[Data entries]
========================
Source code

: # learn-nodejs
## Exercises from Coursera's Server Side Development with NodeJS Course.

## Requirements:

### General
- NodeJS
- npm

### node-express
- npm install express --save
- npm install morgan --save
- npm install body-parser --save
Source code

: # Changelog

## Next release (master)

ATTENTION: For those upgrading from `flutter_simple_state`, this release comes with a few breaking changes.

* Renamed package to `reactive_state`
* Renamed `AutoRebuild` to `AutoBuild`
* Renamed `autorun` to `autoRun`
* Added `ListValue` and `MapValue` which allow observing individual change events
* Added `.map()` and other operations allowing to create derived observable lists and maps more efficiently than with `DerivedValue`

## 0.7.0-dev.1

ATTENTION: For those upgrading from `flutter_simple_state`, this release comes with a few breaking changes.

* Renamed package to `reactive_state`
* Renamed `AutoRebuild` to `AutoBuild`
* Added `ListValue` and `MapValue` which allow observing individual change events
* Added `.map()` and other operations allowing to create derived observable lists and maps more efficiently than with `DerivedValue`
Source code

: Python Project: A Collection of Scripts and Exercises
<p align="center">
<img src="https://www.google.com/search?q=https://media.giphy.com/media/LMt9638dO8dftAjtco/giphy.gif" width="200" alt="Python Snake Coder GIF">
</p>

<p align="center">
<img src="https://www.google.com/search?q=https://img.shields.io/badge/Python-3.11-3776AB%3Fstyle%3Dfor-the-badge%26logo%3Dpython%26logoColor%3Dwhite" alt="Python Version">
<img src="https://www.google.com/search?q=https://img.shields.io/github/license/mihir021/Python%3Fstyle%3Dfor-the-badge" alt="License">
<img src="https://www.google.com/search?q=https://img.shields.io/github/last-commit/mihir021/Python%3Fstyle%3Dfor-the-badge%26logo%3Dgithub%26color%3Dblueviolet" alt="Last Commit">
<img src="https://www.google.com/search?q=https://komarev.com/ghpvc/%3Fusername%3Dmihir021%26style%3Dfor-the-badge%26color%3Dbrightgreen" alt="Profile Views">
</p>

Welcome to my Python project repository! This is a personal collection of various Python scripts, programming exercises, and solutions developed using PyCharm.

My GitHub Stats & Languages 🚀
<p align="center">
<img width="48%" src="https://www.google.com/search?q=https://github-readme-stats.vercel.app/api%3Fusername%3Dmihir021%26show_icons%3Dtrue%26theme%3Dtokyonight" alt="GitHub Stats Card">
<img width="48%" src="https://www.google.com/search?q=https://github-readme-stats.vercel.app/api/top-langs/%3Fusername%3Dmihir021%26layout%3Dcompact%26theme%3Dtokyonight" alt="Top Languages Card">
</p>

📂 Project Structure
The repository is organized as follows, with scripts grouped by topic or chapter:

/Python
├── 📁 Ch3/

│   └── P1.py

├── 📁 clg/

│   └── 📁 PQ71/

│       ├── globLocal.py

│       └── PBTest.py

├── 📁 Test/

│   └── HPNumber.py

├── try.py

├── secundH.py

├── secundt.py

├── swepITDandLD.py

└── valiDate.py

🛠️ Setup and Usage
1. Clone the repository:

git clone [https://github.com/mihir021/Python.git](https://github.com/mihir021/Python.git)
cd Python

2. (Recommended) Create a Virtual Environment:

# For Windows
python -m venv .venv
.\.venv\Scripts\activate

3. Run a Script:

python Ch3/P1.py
========================
Aim of the exercise:
I need each of the entries above printed again exactly.

Task output:
Source code

: # learn-nodejs
## Exercises from Coursera's Server Side Development with NodeJS Course.

## Requirements:

### General
- NodeJS
- npm

### node-express
- npm install express --save
- npm install morgan --save
- npm install body-parser --save
Source code

: # Changelog

## Next release (master)

ATTENTION: For those upgrading from `flutter_simple_state`, this release comes with a few breaking changes.

* Renamed package to `reactive_state`
* Renamed `AutoRebuild` to `AutoBuild`
* Renamed `autorun` to `autoRun`
* Added `ListValue` and `MapValue` which allow observing individual change events
* Added `.map()` and other operations allowing to create derived observable lists and maps more efficiently than with `DerivedValue`

## 0.7.0-dev.1

ATTENTION: For those upgrading from `flutter_simple_state`, this release comes with a few breaking changes.

* Renamed package to `reactive_state`
* Renamed `AutoRebuild` to `AutoBuild`
* Added `ListValue` and `MapValue` which allow observing individual change events
* Added `.map()` and other operations allowing to create derived observable lists and maps more efficiently than with `DerivedValue`
Source code

: Python Project: A Collection of Scripts and Exercises
<p align="center">
<img src="https://www.google.com/search?q=https://media.giphy.com/media/LMt9638dO8dftAjtco/giphy.gif" width="200" alt="Python Snake Coder GIF">
</p>

<p align="center">
<img src="https://www.google.com/search?q=https://img.shields.io/badge/Python-3.11-3776AB%3Fstyle%3Dfor-the-badge%26logo%3Dpython%26logoColor%3Dwhite" alt="Python Version">
<img src="https://www.google.com/search?q=https://img.shields.io/github/license/mihir021/Python%3Fstyle%3Dfor-the-badge" alt="License">
<img src="https://www.google.com/search?q=https://img.shields.io/github/last-commit/mihir021/Python%3Fstyle%3Dfor-the-badge%26logo%3Dgithub%26color%3Dblueviolet" alt="Last Commit">
<img src="https://www.google.com/search?q=https://komarev.com/ghpvc/%3Fusername%3Dmihir021%26style%3Dfor-the-badge%26color%3Dbrightgreen" alt="Profile Views">
</p>

Welcome to my Python project repository! This is a personal collection of various Python scripts, programming exercises, and solutions developed using PyCharm.

My GitHub Stats & Languages 🚀
<p align="center">
<img width="48%" src="https://www.google.com/search?q=https://github-readme-stats.vercel.app/api%3Fusername%3Dmihir021%26show_icons%3Dtrue%26theme%3Dtokyonight" alt="GitHub Stats Card">
<img width="48%" src="https://www.google.com/search?q=https://github-readme-stats.vercel.app/api/top-langs/%3Fusername%3Dmihir021%26layout%3Dcompact%26theme%3Dtokyonight" alt="Top Languages Card">
</p>

📂 Project Structure
The repository is organized as follows, with scripts grouped by topic or chapter:

/Python
├── 📁 Ch3/

│   └── P1.py

├── 📁 clg/

│   └── 📁 PQ71/

│       ├── globLocal.py

│       └── PBTest.py

├── 📁 Test/

│   └── HPNumber.py

├── try.py

├── secundH.py

├── secundt.py

├── swepITDandLD.py

└── valiDate.py

🛠️ Setup and Usage
1. Clone the repository:

git clone [https://github.com/mihir021/Python.git](https://github.com/mihir021/Python.git)
cd Python

2. (Recommended) Create a Virtual Environment:

# For Windows
python -m venv .venv
.\.venv\Scripts\activate

3. Run a Script:

python Ch3/P1.py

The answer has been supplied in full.